Understanding Cycles Per Element for For Loops

Question

I understand (vaguely) what Cycles Per Instruction (CPI) and Instructions Per Cycle (IPC) mean. CPI is the number of clock cycles required to execute the program divided by the number of instructions executed running the program. IPC on the other hand is the number of instructions executed while running a program divided by the number of clock cycles required to execute the program.

However, I am having trouble understanding what Cycles Per Elements mean when associated with loops.

For example, in the following code,

void combine4(vec_ptr v, data_t *dest) {
    long i;
    long length = vec_length(v);
    data_t *d = get_vec_start(v);
    data_t t = IDENT;
    for (i = 0; i < length; i++)
       t = t OP d[i];
    *dest = t; 
}

we can make multiple optimizations by changing the for loop style.

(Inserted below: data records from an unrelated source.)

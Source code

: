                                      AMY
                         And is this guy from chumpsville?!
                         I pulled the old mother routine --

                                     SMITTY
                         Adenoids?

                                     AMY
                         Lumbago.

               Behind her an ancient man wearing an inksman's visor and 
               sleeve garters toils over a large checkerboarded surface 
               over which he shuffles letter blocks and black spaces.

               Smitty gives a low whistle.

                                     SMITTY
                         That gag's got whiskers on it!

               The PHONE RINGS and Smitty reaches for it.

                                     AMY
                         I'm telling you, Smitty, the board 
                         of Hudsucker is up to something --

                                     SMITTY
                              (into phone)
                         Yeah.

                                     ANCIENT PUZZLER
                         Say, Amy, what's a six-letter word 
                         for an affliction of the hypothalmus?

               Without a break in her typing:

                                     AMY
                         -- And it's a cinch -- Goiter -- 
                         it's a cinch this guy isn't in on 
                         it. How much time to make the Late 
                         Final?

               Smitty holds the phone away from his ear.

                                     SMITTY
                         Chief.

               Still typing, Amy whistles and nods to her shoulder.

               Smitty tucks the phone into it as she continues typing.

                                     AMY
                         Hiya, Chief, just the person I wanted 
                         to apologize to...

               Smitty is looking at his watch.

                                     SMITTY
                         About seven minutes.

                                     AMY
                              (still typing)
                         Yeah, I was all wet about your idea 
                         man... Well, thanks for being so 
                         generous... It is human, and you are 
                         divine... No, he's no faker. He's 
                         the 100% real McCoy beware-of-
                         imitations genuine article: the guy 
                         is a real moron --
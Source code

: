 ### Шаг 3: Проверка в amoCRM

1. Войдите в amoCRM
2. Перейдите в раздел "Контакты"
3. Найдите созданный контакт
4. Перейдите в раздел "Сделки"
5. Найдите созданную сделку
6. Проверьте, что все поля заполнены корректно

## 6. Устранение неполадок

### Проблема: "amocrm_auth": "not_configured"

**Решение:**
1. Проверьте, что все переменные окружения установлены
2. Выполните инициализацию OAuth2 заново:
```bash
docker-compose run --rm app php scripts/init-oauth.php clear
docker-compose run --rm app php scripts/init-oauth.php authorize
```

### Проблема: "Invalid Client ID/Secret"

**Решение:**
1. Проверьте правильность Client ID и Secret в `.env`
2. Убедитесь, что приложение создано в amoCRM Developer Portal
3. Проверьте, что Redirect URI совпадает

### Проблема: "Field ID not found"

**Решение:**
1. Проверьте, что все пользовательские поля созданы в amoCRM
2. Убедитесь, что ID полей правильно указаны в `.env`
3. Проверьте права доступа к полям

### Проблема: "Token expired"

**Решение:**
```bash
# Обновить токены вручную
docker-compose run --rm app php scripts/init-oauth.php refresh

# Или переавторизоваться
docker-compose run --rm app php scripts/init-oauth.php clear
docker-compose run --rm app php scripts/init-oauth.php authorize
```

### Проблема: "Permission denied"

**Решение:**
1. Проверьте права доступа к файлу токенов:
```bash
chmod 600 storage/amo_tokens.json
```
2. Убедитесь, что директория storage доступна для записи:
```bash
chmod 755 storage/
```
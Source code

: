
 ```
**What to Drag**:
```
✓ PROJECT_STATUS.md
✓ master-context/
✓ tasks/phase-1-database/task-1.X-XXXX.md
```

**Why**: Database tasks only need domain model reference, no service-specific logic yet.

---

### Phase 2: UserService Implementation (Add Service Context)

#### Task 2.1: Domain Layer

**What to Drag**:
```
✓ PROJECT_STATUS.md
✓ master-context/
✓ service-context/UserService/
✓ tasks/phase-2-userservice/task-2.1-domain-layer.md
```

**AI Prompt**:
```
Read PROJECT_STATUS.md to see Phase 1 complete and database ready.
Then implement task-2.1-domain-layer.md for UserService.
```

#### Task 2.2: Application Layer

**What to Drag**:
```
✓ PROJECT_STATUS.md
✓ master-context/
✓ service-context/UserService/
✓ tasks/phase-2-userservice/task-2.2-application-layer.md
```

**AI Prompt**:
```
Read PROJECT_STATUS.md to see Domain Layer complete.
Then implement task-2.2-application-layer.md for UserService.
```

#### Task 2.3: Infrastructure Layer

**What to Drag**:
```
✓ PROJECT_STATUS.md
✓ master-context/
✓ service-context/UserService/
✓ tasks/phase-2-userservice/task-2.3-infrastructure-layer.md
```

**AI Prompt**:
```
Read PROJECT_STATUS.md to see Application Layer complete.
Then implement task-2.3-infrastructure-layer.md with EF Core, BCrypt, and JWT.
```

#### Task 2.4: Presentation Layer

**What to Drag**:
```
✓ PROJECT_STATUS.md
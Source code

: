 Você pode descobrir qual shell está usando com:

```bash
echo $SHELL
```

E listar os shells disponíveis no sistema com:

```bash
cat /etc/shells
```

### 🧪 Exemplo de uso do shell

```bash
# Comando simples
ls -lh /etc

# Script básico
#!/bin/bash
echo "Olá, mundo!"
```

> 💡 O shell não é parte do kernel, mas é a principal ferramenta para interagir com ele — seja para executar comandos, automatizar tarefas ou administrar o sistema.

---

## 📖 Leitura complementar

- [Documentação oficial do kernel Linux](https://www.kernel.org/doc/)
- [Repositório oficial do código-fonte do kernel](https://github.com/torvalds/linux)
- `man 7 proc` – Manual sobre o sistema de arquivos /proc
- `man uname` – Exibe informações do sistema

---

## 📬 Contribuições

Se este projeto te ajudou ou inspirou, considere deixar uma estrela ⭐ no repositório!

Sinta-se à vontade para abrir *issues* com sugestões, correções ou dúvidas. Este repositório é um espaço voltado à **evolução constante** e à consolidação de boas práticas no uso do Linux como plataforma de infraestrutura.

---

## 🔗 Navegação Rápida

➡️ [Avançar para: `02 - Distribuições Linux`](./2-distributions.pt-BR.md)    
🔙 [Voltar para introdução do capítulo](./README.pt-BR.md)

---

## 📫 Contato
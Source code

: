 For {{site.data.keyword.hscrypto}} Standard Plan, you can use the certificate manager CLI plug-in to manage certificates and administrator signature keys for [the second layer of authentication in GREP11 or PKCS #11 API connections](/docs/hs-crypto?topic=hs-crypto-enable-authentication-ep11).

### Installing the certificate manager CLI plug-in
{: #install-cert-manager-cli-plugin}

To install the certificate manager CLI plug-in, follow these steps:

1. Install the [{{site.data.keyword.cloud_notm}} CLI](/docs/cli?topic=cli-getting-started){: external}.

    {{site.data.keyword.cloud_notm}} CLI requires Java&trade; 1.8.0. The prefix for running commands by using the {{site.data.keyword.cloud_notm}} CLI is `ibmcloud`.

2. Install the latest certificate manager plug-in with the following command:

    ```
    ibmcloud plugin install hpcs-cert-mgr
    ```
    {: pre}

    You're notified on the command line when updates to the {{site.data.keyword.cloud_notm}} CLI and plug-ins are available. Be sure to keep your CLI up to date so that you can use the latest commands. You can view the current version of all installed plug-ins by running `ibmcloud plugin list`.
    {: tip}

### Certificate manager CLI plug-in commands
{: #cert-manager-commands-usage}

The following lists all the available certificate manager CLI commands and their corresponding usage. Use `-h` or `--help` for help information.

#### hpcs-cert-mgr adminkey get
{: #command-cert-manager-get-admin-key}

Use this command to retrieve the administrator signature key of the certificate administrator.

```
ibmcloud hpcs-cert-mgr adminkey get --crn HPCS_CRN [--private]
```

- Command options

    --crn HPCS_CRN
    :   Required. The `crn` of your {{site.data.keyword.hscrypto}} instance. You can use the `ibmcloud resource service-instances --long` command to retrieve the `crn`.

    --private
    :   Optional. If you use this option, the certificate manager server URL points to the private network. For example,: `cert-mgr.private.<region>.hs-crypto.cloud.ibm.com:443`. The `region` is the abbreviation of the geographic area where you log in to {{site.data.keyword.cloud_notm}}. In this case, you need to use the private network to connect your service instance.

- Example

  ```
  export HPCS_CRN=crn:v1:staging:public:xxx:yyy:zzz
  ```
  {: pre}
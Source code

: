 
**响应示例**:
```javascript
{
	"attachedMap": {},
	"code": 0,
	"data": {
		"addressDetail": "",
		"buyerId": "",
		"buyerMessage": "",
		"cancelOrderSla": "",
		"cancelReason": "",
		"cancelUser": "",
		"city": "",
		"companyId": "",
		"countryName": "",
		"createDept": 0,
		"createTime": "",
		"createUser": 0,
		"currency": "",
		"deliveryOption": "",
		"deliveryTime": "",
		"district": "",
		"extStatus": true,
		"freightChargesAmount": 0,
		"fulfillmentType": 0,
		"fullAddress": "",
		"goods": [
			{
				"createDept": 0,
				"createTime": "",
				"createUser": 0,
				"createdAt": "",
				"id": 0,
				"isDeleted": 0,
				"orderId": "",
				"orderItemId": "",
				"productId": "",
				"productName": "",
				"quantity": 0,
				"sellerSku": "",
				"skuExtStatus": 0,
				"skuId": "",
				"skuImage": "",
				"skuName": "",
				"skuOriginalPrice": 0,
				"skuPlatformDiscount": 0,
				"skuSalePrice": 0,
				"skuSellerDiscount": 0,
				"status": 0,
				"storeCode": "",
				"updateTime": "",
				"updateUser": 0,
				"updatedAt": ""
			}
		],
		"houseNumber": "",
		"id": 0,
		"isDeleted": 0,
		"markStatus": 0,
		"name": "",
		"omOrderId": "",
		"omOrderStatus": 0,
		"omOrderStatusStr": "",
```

one method is known as loop unrolling

/* Combine 2 elements at a time */
for (i = 0; i < limit; i += 2) {
     x = (x OP d[i]) OP d[i + 1];
}
/* Finish any remaining elements */
for (; i < length; i++) {
     x = x OP d[i];
}

to improve it even more, we can put parentheses around the array accesses.

x = x OP (d[i] OP d[i + 1]);

I believe we start calculating the next loop's information because we don't have dependent data. How would the term CPE apply to this optimization? Would CPE decrease? because it takes fewer cycles to run through all the elements?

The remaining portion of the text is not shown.